While the Bureau of Labor Statistics points out that "Construction offers more opportunities than most other industries for individuals who want to own and run their own business," (Career Guide to Industries, 2010-11 Edition) this very fact -- that many construction contractors are small business owner-operators -- held several implications for the general state of the industry in its current conditions. First, many of these contractors, when business slowed down, did not have a very large safety net. Many operators generally run small operations with low overhead and are subject to the same credit crisis that their consumers are subject to when they need to buy, for example, new equipment or autos. Second, as workers get laid off in commercial occupations, they often make attempts to find work in the residential market on a temporary basis, so that a labor glut occurs and prices for labor and/or project estimates fall out of necessity with increased competition for the few business opportunities which do exist. This implies more difficulties for workers and owners trying to make ends meet. Finally, the prospects for growth in the industry may be difficult to accurately measure, just as it is difficult to accurately measure with a proper accounting the real status of job losses and lost economic activity in the industry during the slow-down period. Measures such as the officially-reported new-home starts show that, for example, residential construction project which began in November, 2009, were up 8.9% over the same figure for October -- which seems to indicate relative growth -- but that number was down 12.4% from November 2008 (U.S. Census Bureau News, 2009). This means that the industry may in fact be growing at present, but it has a significant way to go before it even reaches the point it was at when the recession began.
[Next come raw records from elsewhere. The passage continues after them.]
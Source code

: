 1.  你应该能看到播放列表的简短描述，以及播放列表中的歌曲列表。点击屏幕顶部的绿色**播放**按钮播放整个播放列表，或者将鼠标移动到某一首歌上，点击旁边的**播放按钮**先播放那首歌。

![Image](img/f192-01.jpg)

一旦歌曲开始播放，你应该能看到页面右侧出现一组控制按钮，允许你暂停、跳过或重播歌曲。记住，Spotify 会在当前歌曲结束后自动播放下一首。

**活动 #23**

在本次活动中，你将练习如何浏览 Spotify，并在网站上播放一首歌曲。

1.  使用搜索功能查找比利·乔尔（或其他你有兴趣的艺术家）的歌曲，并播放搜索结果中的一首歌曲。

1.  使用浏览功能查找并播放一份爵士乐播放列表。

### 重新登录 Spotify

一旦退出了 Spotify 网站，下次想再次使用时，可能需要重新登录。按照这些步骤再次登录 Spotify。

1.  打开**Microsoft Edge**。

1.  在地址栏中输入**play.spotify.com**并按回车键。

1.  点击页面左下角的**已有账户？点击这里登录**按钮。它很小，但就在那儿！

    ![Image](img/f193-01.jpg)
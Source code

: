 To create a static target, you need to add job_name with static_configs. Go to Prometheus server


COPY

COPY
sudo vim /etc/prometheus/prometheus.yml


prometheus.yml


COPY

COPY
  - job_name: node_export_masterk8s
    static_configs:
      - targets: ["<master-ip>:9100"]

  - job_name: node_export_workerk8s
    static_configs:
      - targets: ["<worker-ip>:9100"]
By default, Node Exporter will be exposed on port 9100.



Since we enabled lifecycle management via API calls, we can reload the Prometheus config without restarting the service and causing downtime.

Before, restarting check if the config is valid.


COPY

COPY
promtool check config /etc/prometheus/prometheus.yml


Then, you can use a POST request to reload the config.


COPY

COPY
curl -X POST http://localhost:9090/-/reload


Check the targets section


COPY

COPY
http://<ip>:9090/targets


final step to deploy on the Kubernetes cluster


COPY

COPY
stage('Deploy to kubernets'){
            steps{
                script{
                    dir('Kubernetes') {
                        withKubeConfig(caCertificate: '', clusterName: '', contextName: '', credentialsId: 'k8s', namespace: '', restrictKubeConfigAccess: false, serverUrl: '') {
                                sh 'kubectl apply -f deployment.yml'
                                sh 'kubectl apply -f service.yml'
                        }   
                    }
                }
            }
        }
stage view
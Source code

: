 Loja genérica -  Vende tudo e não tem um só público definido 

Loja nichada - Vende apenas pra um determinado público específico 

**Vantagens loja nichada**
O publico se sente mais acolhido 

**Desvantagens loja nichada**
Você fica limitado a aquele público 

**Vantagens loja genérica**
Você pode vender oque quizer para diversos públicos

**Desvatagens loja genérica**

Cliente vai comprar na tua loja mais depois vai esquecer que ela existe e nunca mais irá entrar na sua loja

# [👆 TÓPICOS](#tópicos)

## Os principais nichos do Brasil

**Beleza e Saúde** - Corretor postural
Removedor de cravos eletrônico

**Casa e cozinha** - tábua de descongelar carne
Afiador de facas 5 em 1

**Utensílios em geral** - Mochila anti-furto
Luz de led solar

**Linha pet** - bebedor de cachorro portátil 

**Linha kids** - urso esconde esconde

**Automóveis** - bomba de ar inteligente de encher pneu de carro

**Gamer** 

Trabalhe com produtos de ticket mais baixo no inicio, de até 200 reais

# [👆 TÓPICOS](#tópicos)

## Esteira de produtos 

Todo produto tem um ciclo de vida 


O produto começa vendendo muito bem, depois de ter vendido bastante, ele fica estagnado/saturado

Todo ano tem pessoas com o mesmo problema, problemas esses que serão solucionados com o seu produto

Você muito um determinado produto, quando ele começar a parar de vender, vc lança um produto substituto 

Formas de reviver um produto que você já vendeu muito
Expected Changes in 3-year Outlook
Population growth and infrastructure aging should result in an increased need for housing in the residential construction area. The Bureau of Labor Statistics points out that competition for jobs will likely be fierce for much of this period, giving preference to those with highest skill levels, as a continuing labor glut and financial tightening holds down prices. However, it suggests that employment -- as a proxy for growth -- should increase by 19% by the mid-2010s. There are a number of factors which will impact this potential for growth.
The existence of many foreclosed homes and the continuing sorting of real estate prices, as that related industry comes to stability, will likely impact the prospect for growth in a negative way, as will the renter's market and the general state of the economy. However, government policy, with tax breaks offered for first-time buyers, should aid any prospects for growth. The advent of green technologies may benefit prospects for growth, as higher-income buyers may be more prone to build in order to achieve concerns related to lifestyle as much as physical need. Finally, the government stimulus programs, which are designed in many cases to aid development of construction projects generally, should have positive benefits to the residential construction industry, as the industry begins to shake off its economic woes and settle into a pattern of more normalized economic activity.